The key words there? “And of our text you make a wrong construction.” Heywood’s calling out a character for misconstruing his words, and directly referencing the people turning up to his plays to pirate his text. But as with all things, there are complications.
Of course, scholarship changes, and there’s no way of definitively knowing one way or the other whether a particular text is true to the one Shakespeare intended to be performed. Indeed, nowadays some scholars believe that many texts previously described as bad quartos are in fact just earlier versions of a play, and the so-called good quartos—that is, the ones taken as canon—are composites of one or more earlier versions.
What’s in a phrase?
Romeo and Juliet is one such play where people are no longer so sure about the difference between good and bad. The supposed malignant text was first published in 1597; the good version two years later. For centuries, that was the accepted wisdom. But elements of the bad quarto have made their way into the texts in our classrooms and on our bookshelves: almost all the stage directions we see are from the 1597 quarto, which appears to have been used as an actor’s crib sheet (much abridged and paraphrased, but with the important stage movements a player would need to recall).
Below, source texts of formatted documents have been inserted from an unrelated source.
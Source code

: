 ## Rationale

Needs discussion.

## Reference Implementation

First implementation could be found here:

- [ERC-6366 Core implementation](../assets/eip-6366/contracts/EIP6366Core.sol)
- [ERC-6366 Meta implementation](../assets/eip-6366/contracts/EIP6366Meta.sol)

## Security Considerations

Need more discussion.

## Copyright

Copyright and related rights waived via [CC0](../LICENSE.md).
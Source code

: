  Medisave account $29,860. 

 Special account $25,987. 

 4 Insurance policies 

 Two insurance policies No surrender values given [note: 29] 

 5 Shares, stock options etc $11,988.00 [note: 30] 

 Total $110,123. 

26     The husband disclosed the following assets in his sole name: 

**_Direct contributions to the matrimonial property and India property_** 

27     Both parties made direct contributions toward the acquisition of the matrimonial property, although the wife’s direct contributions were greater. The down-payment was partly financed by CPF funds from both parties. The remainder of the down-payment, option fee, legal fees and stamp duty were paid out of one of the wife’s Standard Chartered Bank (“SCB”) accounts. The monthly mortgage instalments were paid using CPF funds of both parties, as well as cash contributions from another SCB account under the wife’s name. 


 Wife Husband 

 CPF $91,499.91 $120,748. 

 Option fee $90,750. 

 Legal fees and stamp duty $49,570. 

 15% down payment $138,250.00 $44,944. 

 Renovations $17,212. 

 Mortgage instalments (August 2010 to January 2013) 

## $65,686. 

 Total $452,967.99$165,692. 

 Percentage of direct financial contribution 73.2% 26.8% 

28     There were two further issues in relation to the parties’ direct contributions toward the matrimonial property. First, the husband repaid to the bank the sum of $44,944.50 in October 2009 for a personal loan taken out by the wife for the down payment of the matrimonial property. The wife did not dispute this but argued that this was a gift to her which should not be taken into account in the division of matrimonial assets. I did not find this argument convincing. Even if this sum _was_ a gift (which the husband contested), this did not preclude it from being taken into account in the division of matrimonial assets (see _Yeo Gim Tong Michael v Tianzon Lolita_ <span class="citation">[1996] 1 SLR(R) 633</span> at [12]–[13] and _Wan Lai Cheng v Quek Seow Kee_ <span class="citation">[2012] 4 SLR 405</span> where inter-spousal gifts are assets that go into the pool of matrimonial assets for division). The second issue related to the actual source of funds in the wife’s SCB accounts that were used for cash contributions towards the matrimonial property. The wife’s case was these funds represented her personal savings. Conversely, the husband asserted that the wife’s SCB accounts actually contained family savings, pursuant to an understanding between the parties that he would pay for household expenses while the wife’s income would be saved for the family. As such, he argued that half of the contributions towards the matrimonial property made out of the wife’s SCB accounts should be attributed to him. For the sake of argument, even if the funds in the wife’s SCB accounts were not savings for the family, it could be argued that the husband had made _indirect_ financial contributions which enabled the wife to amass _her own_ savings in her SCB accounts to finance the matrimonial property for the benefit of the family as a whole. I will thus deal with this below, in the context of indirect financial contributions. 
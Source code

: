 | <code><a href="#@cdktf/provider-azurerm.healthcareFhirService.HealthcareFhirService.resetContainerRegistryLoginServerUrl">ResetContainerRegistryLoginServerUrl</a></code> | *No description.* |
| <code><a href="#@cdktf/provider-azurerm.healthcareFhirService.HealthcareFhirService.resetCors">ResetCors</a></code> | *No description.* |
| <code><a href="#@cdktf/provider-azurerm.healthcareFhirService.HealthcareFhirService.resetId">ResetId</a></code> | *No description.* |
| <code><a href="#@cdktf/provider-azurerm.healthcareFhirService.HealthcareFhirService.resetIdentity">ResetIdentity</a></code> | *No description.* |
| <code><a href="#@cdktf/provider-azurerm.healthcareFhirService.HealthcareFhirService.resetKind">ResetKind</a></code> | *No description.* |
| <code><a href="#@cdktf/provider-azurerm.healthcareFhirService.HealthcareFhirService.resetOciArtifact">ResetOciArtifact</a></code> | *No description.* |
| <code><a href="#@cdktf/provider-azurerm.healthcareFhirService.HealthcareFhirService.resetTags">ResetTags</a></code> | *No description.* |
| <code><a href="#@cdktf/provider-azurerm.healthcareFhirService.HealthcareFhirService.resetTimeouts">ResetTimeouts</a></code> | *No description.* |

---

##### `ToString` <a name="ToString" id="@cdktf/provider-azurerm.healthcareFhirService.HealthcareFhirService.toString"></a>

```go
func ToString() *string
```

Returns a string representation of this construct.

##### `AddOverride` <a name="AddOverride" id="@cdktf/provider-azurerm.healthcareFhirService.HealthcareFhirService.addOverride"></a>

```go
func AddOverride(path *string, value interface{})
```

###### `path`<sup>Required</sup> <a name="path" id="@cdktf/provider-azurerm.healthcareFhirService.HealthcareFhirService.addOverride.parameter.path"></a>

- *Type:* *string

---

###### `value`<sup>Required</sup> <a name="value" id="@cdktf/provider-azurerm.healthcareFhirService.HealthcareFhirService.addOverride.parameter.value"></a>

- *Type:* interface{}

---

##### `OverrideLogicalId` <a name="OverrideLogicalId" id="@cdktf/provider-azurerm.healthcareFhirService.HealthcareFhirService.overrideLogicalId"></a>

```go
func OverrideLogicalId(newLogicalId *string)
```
Take one of Juliet’s most famous speeches: “What’s in a name?”
The text most of us know goes as follows:
What's Montague? it is nor hand, nor foot, Nor arm, nor face, nor any other part Belonging to a man. O, be some other name! What's in a name? that which we call a rose By any other name would smell as sweet; So Romeo would, were he not Romeo call'd, Retain that dear perfection which he owes Without that title. Romeo, doff thy name, And for that name which is no part of thee Take all myself.
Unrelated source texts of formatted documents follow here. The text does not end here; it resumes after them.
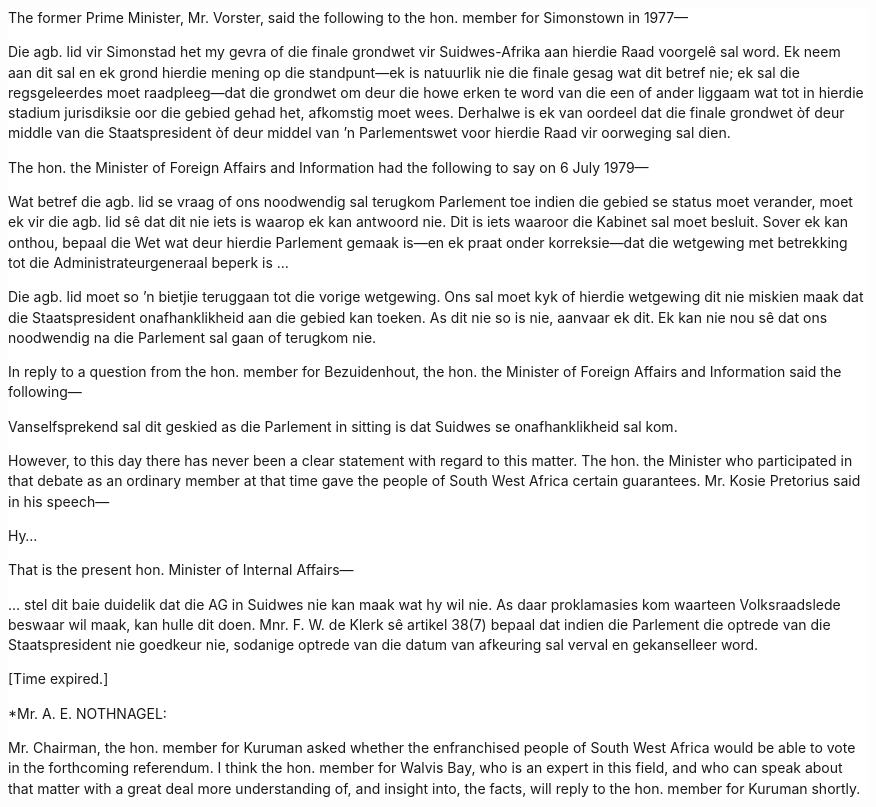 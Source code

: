 <p>The former Prime Minister, Mr. Vorster, said the following to the hon. member for Simonstown in 1977&#x2014;</p>

<block name="quote">Die agb. lid vir Simonstad het my gevra of die finale grondwet vir Suidwes-Afrika aan hierdie Raad voorgel&#x00EA; sal word. Ek neem aan dit sal en ek grond hierdie mening op die standpunt&#x2014;ek is natuurlik nie die finale gesag wat dit betref nie; ek sal die regsgeleerdes moet raadpleeg&#x2014;dat die grondwet om deur die howe erken te word <span class="col_13133-13134" refersTo="page_1455"/>van die een of ander liggaam wat tot in hierdie stadium jurisdiksie oor die gebied gehad het, afkomstig moet wees. Derhalwe is ek van oordeel dat die finale grondwet &#x00F2;f deur middle van die Staatspresident &#x00F2;f deur middel van &#x2019;n Parlementswet voor hierdie Raad vir oorweging sal dien.</block>

<p>The hon. the Minister of Foreign Affairs and Information had the following to say on 6 July 1979&#x2014;</p>

<block name="quote">Wat betref die agb. lid se vraag of ons noodwendig sal terugkom Parlement toe indien die gebied se status moet verander, moet ek vir die agb. lid s&#x00EA; dat dit nie iets is waarop ek kan antwoord nie. Dit is iets waaroor die Kabinet sal moet besluit. Sover ek kan onthou, bepaal die Wet wat deur hierdie Parlement gemaak is&#x2014;en ek praat onder korreksie&#x2014;dat die wetgewing met betrekking tot die Administrateurgeneraal beperk is &#x2026;</block>

<block name="quote">Die agb. lid moet so &#x2019;n bietjie teruggaan tot die vorige wetgewing. Ons sal moet kyk of hierdie wetgewing dit nie miskien maak dat die Staatspresident onafhanklikheid aan die gebied kan toeken. As dit nie so is nie, aanvaar ek dit. Ek kan nie nou s&#x00EA; dat ons noodwendig na die Parlement sal gaan of terugkom nie.</block>

<p>In reply to a question from the hon. member for Bezuidenhout, the hon. the Minister of Foreign Affairs and Information said the following&#x2014;</p>

<block name="quote">Vanselfsprekend sal dit geskied as die Parlement in sitting is dat Suidwes se onafhanklikheid sal kom.</block>

<p>However, to this day there has never been a clear statement with regard to this matter. The hon. the Minister who participated in that debate as an ordinary member at that time gave the people of South West Africa certain guarantees. Mr. Kosie Pretorius said in his speech&#x2014;</p>

<block name="quote">Hy&#x2026;</block>

<p>That is the present hon. Minister of Internal Affairs&#x2014;</p>

<block name="quote">&#x2026; stel dit baie duidelik dat die AG in Suidwes nie kan maak wat hy wil nie. As daar proklamasies kom waarteen Volksraadslede beswaar wil maak, kan hulle dit doen. Mnr. F. W. de Klerk s&#x00EA; artikel 38(7) bepaal dat indien die Parlement die optrede van die Staatspresident nie goedkeur nie, sodanige optrede van die datum van afkeuring sal verval en gekanselleer word.</block>

<p>[Time expired.]</p>

</speech>

<speech by="#nothnagel">

<from>*Mr. <person refersTo="hansard_za">A. E. NOTHNAGEL</person>:</from>

<p>Mr. Chairman, the hon. member for Kuruman asked whether the enfranchised people of South West Africa would be able to vote in the forthcoming referendum. I think the hon. member for Walvis Bay, who is an expert in this field, and who can speak about that matter with a great deal more understanding of, and insight into, the facts, will reply to the hon. member for Kuruman shortly.</p>

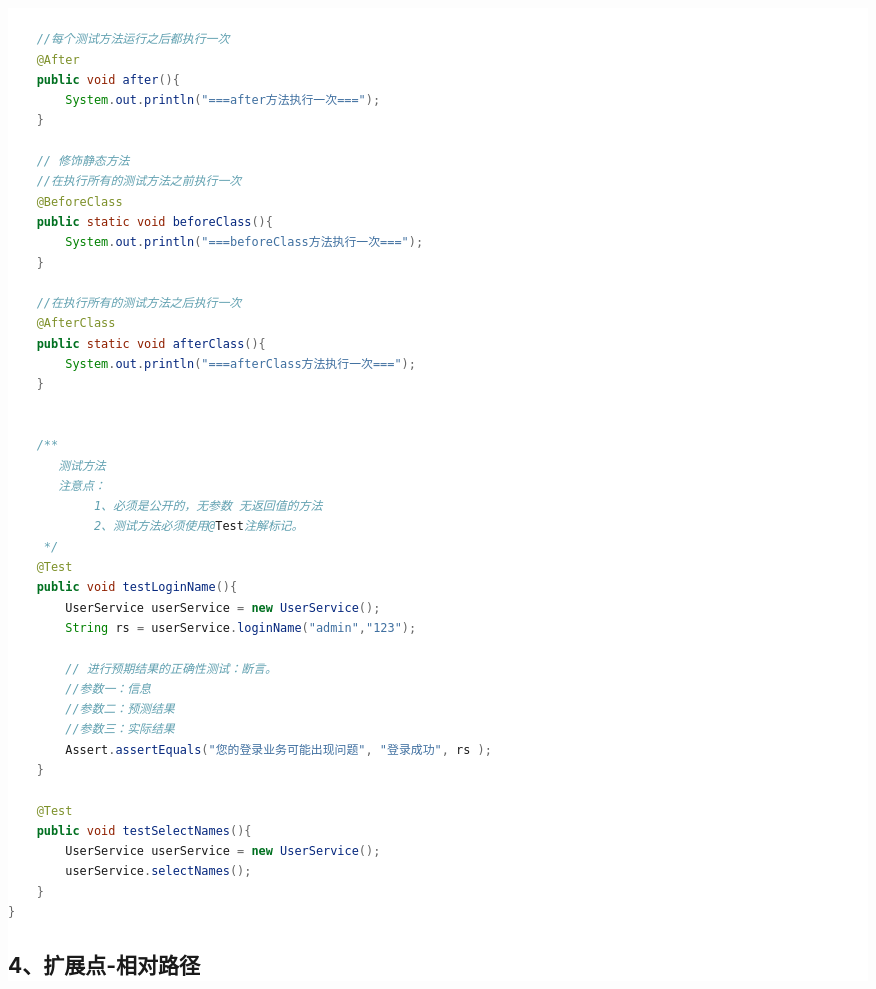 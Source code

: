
 ```java

    //每个测试方法运行之后都执行一次
    @After
    public void after(){
        System.out.println("===after方法执行一次===");
    }

    // 修饰静态方法
    //在执行所有的测试方法之前执行一次
    @BeforeClass
    public static void beforeClass(){
        System.out.println("===beforeClass方法执行一次===");
    }

    //在执行所有的测试方法之后执行一次
    @AfterClass
    public static void afterClass(){
        System.out.println("===afterClass方法执行一次===");
    }


    /**
       测试方法
       注意点：
            1、必须是公开的，无参数 无返回值的方法
            2、测试方法必须使用@Test注解标记。
     */
    @Test
    public void testLoginName(){
        UserService userService = new UserService();
        String rs = userService.loginName("admin","123");

        // 进行预期结果的正确性测试：断言。
        //参数一：信息
        //参数二：预测结果
        //参数三：实际结果
        Assert.assertEquals("您的登录业务可能出现问题", "登录成功", rs );
    }

    @Test
    public void testSelectNames(){
        UserService userService = new UserService();
        userService.selectNames();
    }
}
```



## 4、扩展点-相对路径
But the bad 1597 quarto is slightly shorter:
What’s Montague? It is nor hand nor foote, Nor arme nor face, nor any other part , What’s in a name? That which we call a rose, By any other name would smell as sweet.
Your host and guide
It wasn’t just actors’ versions and audience recall that created our bad quartos: Some actors, likely in Shakespeare’s company, were responsible for some of the texts. We owe the hypothesis of memorial reconstruction being the cause of so-called bad quartos to Sir Walter Wilson Greg. In 1909, aged 34, he sat down with two versions of Shakespeare’s Merry Wives of Windsor—one early quarto and the later folio edition (the terms refer to the way in which the texts were printed and bound; a folio page was 12 inches by 15 inches, a quarto 9½ inches by 12 inches). Not only did he find discrepancies between the two versions, but he felt that this version of Shakespeare’s story wasn’t dashed down by groundlings in the audience.
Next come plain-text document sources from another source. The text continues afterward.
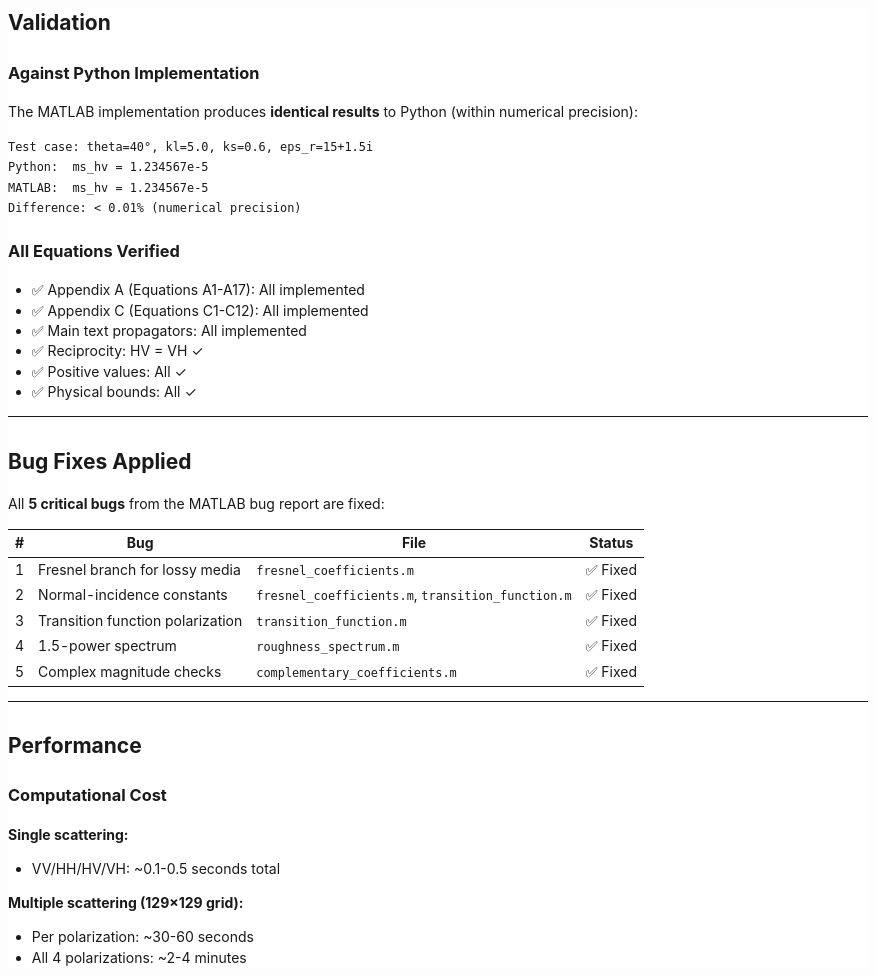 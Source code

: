 
## Validation

### Against Python Implementation

The MATLAB implementation produces **identical results** to Python (within numerical precision):

```
Test case: theta=40°, kl=5.0, ks=0.6, eps_r=15+1.5i
Python:  ms_hv = 1.234567e-5
MATLAB:  ms_hv = 1.234567e-5
Difference: < 0.01% (numerical precision)
```

### All Equations Verified

- ✅ Appendix A (Equations A1-A17): All implemented
- ✅ Appendix C (Equations C1-C12): All implemented
- ✅ Main text propagators: All implemented
- ✅ Reciprocity: HV = VH ✓
- ✅ Positive values: All ✓
- ✅ Physical bounds: All ✓

---

## Bug Fixes Applied

All **5 critical bugs** from the MATLAB bug report are fixed:

| # | Bug | File | Status |
|---|-----|------|--------|
| 1 | Fresnel branch for lossy media | `fresnel_coefficients.m` | ✅ Fixed |
| 2 | Normal-incidence constants | `fresnel_coefficients.m`, `transition_function.m` | ✅ Fixed |
| 3 | Transition function polarization | `transition_function.m` | ✅ Fixed |
| 4 | 1.5-power spectrum | `roughness_spectrum.m` | ✅ Fixed |
| 5 | Complex magnitude checks | `complementary_coefficients.m` | ✅ Fixed |

---

## Performance

### Computational Cost

**Single scattering:**
- VV/HH/HV/VH: ~0.1-0.5 seconds total

**Multiple scattering (129×129 grid):**
- Per polarization: ~30-60 seconds
- All 4 polarizations: ~2-4 minutes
Greg was sure that this quarto edition was pieced together from memory by an actor. In fact, Greg believed that he could pin down which role the actor played. To his eyes, the thespian playing the Host in the play was responsible for the bad quarto—mainly because his scenes were the fullest fleshed out.
Canonical copies
We could well have been performing poor imitations of Shakespeare’s plays were it not for John Heminges and Henry Condell, two of Shakespeare’s friends and contemporaries. Eighteen bad copies of Shakespeare’s plays were floating around among London’s literati in the seven years after his death in 1616. Heminges and Condell wanted to change that, believing they were bringing down Shakespeare’s reputation as a playwright.
So they mustered together the best and most canonical versions of his plays they could find, often direct from the source, and put them out in a 900-page folio. That folio—with a few changes, thanks to modern scholarship—forms the basis for the texts we know and love today. And we’ve got a lot to thank Heminges and Condell for. Without them we’d be quoting “To be or not to be. Aye, there’s the point.”